MADRID — Spain’s two biggest commercial nets — Telecinco and Antena 3 — look set to invest substantially less in local movies following the Spanish parliament’s Thursday approval of new TV regs.

Since 1999, by law Spanish broadcasters invest 5% of annual revenues in European — mostly Spanish — movies.

Framed in a new General Audiovisual Law, these TV quotas were dropped Thursday to 3% for Telecinco and Antena 3.

Both nets saw ad sales plunge dramatically last year. Telecinco revenues plunged 33% to Eurs656.3 million ($892.6 million).

Combined, the dropped quotas and dropping revs will slash Spanish film commitments at both nets.

In 2008, Telecinco Cinema invested $69.3 million in Spanish films. 2010 financing will be “substantially” below that, Telecinco Cinema CEO Ghislain Barrois said Friday.

Telecinco Cinema produced “The Orphanage,” “Pan’s Labyrinth,” “Agora” and Goya-winner “Cell 211”: Its diminished role in Spanish film financing will be noted.

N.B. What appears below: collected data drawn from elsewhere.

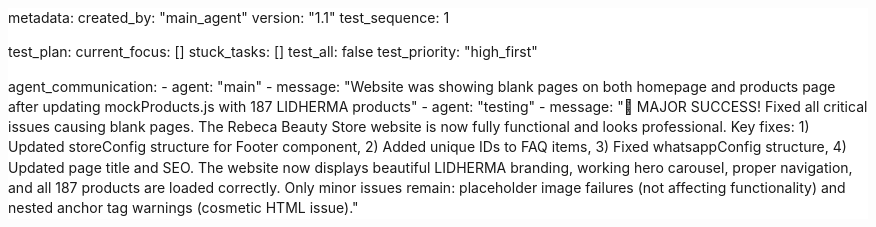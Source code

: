 metadata:
  created_by: "main_agent"
  version: "1.1"
  test_sequence: 1

test_plan:
  current_focus: []
  stuck_tasks: []
  test_all: false
  test_priority: "high_first"

agent_communication:
    - agent: "main"
    - message: "Website was showing blank pages on both homepage and products page after updating mockProducts.js with 187 LIDHERMA products"
    - agent: "testing"
    - message: "🎉 MAJOR SUCCESS! Fixed all critical issues causing blank pages. The Rebeca Beauty Store website is now fully functional and looks professional. Key fixes: 1) Updated storeConfig structure for Footer component, 2) Added unique IDs to FAQ items, 3) Fixed whatsappConfig structure, 4) Updated page title and SEO. The website now displays beautiful LIDHERMA branding, working hero carousel, proper navigation, and all 187 products are loaded correctly. Only minor issues remain: placeholder image failures (not affecting functionality) and nested anchor tag warnings (cosmetic HTML issue)."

Other broadcasters in Spain do look set, however, to take up some of the local film financing slack, thanks to a major modification in TV quotas.

Though Spanish pic producers were still mulling the consequences of the new legislation Friday, a public holiday, Spain’s General Audiovisual Law extends its 3% quota to all Spanish TV channels. These include networks such as La Sexta, which were not obliged to date to invest in local films.

If Telecinco’s merger with fellow net Cuatro goes through this summer, Telecinco Ciinema will be able to take over Cuatro’s Spanish film financing obligations, adding new powder to its local pic investment warchest.